*Exercise goal*: Return only the tail of the data below, word for word: the line with "8. **Verification**: Use" and each line after it through the final one.

◇ ◇ ◇

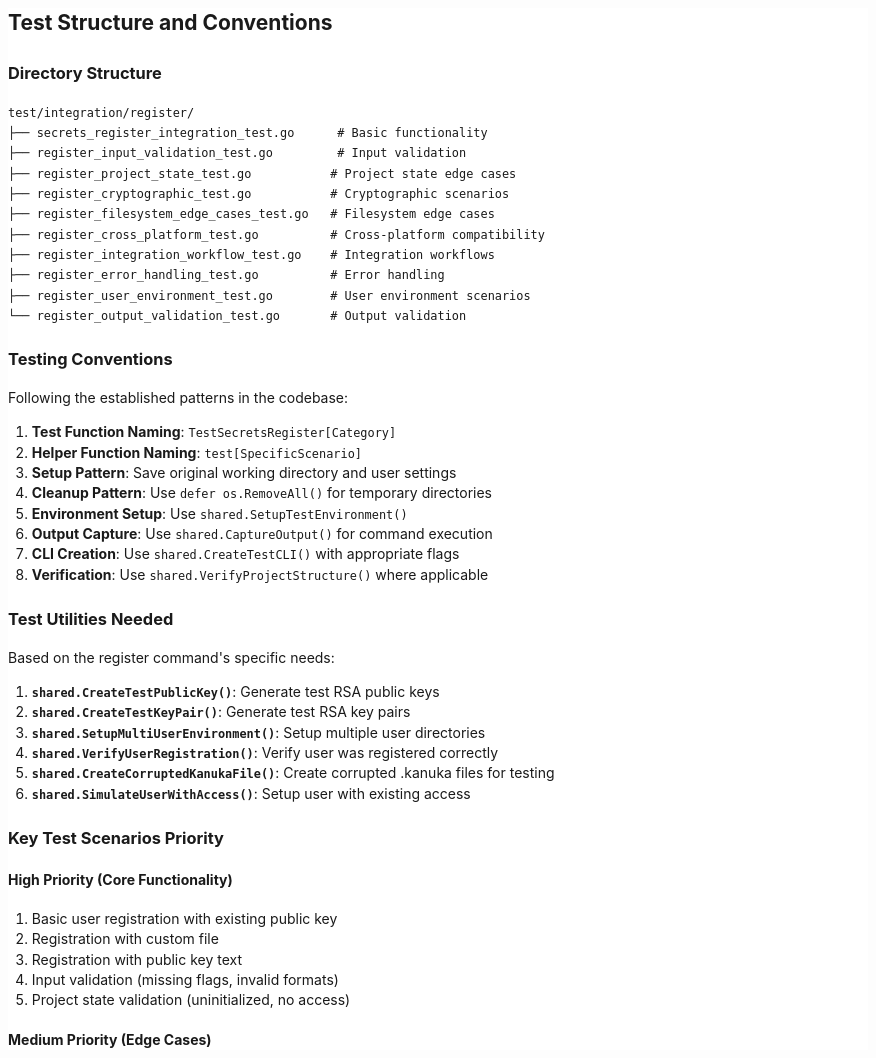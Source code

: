 ## Test Structure and Conventions

### Directory Structure

```
test/integration/register/
├── secrets_register_integration_test.go      # Basic functionality
├── register_input_validation_test.go         # Input validation
├── register_project_state_test.go           # Project state edge cases
├── register_cryptographic_test.go           # Cryptographic scenarios
├── register_filesystem_edge_cases_test.go   # Filesystem edge cases
├── register_cross_platform_test.go          # Cross-platform compatibility
├── register_integration_workflow_test.go    # Integration workflows
├── register_error_handling_test.go          # Error handling
├── register_user_environment_test.go        # User environment scenarios
└── register_output_validation_test.go       # Output validation
```

### Testing Conventions

Following the established patterns in the codebase:

1. **Test Function Naming**: `TestSecretsRegister[Category]`
2. **Helper Function Naming**: `test[SpecificScenario]`
3. **Setup Pattern**: Save original working directory and user settings
4. **Cleanup Pattern**: Use `defer os.RemoveAll()` for temporary directories
5. **Environment Setup**: Use `shared.SetupTestEnvironment()`
6. **Output Capture**: Use `shared.CaptureOutput()` for command execution
7. **CLI Creation**: Use `shared.CreateTestCLI()` with appropriate flags
8. **Verification**: Use `shared.VerifyProjectStructure()` where applicable

### Test Utilities Needed

Based on the register command's specific needs:

1. **`shared.CreateTestPublicKey()`**: Generate test RSA public keys
2. **`shared.CreateTestKeyPair()`**: Generate test RSA key pairs
3. **`shared.SetupMultiUserEnvironment()`**: Setup multiple user directories
4. **`shared.VerifyUserRegistration()`**: Verify user was registered correctly
5. **`shared.CreateCorruptedKanukaFile()`**: Create corrupted .kanuka files for testing
6. **`shared.SimulateUserWithAccess()`**: Setup user with existing access

### Key Test Scenarios Priority

#### High Priority (Core Functionality)

1. Basic user registration with existing public key
2. Registration with custom file
3. Registration with public key text
4. Input validation (missing flags, invalid formats)
5. Project state validation (uninitialized, no access)

#### Medium Priority (Edge Cases)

◇ ◇ ◇

*Response*:
8. **Verification**: Use `shared.VerifyProjectStructure()` where applicable

### Test Utilities Needed

Based on the register command's specific needs:

1. **`shared.CreateTestPublicKey()`**: Generate test RSA public keys
2. **`shared.CreateTestKeyPair()`**: Generate test RSA key pairs
3. **`shared.SetupMultiUserEnvironment()`**: Setup multiple user directories
4. **`shared.VerifyUserRegistration()`**: Verify user was registered correctly
5. **`shared.CreateCorruptedKanukaFile()`**: Create corrupted .kanuka files for testing
6. **`shared.SimulateUserWithAccess()`**: Setup user with existing access

### Key Test Scenarios Priority

#### High Priority (Core Functionality)

1. Basic user registration with existing public key
2. Registration with custom file
3. Registration with public key text
4. Input validation (missing flags, invalid formats)
5. Project state validation (uninitialized, no access)

#### Medium Priority (Edge Cases)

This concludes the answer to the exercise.